Luckily, Quique’s prospects are each intriguing in their own ways. There’s stoner-jock Tyler Montana, who might be just as interested in Fabiola as he is in Quique; straight-laced senior class president, Ziggy Jackson; and Manny Zuniga, who keeps looking at Quique like he’s carne asada fresh off the grill. With all these choices, Quique is sure to forget about Saleem in no time.

But as the summer heats up and his deep-seated fears and anxieties boil over, Quique soon realizes that getting over one guy by getting under a bunch of others may not have been the best laid plan and living his truth can come at a high cost.

If Tomorrow Doesn’t Come by Jen St. Jude

Mental health representation: Depression, suicidal ideation, suicide attempt

We Are Okay meets They Both Die at the End in this YA debut about queer first love and mental health at the end of the world-and the importance of saving yourself, no matter what tomorrow may hold.

Avery Byrne has secrets. She’s queer; she’s in love with her best friend, Cass; and she’s suffering from undiagnosed clinical depression. But on the morning Avery plans to jump into the river near her college campus, the world discovers there are only nine days left to an asteroid is headed for Earth, and no one can stop it.

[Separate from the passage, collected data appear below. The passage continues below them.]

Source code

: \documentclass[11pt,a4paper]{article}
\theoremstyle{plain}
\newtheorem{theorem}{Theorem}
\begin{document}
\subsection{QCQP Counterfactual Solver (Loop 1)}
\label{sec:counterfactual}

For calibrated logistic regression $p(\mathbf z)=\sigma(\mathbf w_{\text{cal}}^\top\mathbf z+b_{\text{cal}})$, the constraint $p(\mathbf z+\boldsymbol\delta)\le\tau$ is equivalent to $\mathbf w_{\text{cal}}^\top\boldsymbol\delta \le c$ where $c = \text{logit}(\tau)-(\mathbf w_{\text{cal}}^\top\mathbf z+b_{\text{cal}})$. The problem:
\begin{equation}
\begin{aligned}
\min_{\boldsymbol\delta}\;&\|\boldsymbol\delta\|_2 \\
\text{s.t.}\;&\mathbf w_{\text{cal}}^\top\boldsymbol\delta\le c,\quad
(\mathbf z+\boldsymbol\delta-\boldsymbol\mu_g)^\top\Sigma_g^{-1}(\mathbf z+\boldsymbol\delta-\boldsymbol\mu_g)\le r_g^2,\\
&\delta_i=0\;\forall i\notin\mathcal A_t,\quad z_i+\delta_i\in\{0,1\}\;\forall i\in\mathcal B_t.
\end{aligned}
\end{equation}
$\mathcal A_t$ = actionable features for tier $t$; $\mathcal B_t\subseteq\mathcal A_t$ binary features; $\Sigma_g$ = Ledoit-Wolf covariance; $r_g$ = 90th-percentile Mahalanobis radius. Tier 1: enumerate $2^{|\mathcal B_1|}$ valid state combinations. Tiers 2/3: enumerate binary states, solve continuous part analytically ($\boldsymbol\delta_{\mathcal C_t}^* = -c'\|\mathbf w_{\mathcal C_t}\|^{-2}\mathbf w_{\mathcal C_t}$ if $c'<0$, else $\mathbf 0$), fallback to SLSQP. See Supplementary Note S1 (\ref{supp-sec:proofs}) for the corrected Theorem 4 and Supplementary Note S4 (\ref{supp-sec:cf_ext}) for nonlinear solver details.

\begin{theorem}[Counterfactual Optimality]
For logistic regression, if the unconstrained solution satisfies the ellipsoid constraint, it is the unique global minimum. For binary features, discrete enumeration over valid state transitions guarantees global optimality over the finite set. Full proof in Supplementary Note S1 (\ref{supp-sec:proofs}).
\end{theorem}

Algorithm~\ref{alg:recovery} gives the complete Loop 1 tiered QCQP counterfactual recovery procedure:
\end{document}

Trying to spare her family and Cass additional pain, Avery does her best to make it through just nine more days. As time runs out and secrets slowly come to light, Avery would do anything to save the ones she loves. But most importantly, she learns to save herself. Speak her truth. Seek the support she needs. Find hope again in the tomorrows she has left.

The Light Between Worlds by Laura Weymouth

Mental health representation: Depression, self-harm, PTSD, suicidal ideation, disordered eating

Five years ago, Evelyn and Philippa Hapwell cowered from air strikes in a London bomb shelter. But that night took a turn when the sisters were transported to another realm called the Woodlands. In a forest kingdom populated by creatures out of myth and legend, they found temporary refuge.

When they finally returned to London, nothing had changed at all—nothing, except themselves.

Now, Ev spends her days sneaking into the woods outside her boarding school, wishing for the Woodlands. Overcome with longing, she is desperate to return no matter what it takes.

Philippa, on the other hand, is determined to find a place in this world. She shields herself behind a flawless exterior and countless friends, and moves to America to escape the memory of what was.

But when Evelyn goes missing, Philippa must confront the depth of her sister’s despair and the painful truths they’ve been running from. As the weeks unfold, Philippa wonders if Ev truly did find a way home, or if the weight of their worlds pulled her under.